● **Your assignment**
In the entries below, how many lines hold the word "Renewables"? Answer with the number only.

++++ Working data

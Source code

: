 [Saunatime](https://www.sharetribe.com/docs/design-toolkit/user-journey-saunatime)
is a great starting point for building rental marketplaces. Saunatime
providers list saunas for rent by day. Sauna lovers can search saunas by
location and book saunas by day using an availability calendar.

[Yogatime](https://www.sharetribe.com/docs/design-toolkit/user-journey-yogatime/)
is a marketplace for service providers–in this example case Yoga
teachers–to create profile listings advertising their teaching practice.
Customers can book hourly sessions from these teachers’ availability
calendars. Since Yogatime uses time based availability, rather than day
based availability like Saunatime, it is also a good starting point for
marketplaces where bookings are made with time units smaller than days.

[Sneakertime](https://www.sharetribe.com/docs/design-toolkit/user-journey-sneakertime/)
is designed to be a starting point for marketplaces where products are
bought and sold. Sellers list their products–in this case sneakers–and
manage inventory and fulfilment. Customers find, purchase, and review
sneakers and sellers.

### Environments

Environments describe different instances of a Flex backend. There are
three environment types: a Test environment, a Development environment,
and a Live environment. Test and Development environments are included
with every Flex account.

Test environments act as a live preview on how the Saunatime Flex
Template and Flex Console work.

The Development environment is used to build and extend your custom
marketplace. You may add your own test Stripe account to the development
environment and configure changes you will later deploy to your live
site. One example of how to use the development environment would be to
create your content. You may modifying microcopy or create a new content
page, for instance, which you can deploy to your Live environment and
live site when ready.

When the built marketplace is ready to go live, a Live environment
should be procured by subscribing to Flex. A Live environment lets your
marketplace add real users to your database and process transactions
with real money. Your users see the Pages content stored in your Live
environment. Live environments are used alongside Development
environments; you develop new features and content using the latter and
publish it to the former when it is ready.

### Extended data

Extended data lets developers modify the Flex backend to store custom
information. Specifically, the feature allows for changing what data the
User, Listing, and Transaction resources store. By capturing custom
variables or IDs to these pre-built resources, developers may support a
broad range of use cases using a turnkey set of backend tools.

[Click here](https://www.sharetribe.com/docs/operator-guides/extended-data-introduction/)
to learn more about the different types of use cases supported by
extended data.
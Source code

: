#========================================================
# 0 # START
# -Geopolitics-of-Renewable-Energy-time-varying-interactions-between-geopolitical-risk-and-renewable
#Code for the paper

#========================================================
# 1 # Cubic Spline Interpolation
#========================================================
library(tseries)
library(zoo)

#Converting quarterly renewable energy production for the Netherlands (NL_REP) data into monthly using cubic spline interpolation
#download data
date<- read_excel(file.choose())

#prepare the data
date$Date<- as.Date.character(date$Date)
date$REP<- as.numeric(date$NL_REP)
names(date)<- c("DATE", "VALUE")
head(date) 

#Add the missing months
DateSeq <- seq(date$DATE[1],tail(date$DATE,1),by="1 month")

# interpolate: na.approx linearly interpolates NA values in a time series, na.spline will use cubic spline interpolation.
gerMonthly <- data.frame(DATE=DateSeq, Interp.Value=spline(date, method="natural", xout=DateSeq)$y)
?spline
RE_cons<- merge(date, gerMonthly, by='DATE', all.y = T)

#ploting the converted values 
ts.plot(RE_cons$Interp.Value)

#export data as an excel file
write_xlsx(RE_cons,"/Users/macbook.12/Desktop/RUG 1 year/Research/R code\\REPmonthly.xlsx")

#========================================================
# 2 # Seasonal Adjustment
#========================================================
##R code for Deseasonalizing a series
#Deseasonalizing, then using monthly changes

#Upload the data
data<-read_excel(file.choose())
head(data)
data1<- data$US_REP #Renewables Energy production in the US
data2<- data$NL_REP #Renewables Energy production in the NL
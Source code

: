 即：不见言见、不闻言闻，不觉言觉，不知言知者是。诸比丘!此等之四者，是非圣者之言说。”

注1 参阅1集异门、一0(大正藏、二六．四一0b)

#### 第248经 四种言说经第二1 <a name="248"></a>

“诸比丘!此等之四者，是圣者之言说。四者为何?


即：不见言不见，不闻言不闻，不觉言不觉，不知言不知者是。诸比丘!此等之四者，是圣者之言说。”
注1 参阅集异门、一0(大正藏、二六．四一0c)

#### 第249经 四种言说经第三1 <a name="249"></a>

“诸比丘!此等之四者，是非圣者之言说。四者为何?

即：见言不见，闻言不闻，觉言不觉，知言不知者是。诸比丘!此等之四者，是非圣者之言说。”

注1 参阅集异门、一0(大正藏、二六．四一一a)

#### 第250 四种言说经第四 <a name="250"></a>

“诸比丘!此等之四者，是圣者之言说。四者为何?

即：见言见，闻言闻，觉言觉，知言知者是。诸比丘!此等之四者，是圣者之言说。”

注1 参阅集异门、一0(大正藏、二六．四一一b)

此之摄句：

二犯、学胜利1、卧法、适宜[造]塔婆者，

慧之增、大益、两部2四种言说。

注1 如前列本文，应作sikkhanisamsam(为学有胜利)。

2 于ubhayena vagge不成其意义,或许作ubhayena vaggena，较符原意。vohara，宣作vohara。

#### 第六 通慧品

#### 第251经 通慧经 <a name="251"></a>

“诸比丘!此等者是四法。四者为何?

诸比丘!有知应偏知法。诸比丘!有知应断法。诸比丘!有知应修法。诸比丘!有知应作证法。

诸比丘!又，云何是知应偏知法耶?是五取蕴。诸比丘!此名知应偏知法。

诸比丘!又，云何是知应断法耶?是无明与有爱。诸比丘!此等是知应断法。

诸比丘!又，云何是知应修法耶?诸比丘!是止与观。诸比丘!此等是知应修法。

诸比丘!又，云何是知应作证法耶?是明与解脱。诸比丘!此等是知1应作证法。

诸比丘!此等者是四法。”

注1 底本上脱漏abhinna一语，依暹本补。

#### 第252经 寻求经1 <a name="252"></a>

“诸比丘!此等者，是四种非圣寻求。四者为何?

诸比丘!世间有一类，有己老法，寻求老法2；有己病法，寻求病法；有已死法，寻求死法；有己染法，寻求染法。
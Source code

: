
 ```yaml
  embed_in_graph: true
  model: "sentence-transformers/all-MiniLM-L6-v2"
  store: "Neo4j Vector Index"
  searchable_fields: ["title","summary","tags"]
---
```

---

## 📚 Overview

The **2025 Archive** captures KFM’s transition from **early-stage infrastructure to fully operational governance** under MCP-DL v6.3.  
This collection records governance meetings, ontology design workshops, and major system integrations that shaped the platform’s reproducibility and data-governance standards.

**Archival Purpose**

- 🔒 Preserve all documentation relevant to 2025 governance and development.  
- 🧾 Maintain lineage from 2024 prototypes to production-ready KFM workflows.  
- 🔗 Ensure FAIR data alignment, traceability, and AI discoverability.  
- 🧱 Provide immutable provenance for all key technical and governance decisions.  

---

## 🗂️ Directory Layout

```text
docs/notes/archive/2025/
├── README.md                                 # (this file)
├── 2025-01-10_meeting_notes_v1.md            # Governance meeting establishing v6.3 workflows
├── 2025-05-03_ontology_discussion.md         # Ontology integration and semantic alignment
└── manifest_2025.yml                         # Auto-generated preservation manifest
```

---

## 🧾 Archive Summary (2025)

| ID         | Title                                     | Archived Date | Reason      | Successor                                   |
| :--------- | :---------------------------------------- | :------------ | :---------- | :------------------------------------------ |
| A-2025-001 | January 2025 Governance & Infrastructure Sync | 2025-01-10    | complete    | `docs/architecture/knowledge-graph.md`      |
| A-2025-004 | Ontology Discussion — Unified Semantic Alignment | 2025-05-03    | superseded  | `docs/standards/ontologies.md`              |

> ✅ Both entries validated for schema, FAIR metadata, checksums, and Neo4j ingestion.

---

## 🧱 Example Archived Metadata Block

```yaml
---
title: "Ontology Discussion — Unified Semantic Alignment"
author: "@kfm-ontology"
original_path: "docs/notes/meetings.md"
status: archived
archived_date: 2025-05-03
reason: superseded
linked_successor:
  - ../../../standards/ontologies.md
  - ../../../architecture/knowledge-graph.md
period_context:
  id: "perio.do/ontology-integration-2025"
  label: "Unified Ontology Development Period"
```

++++++++

● **Exercise answer**
2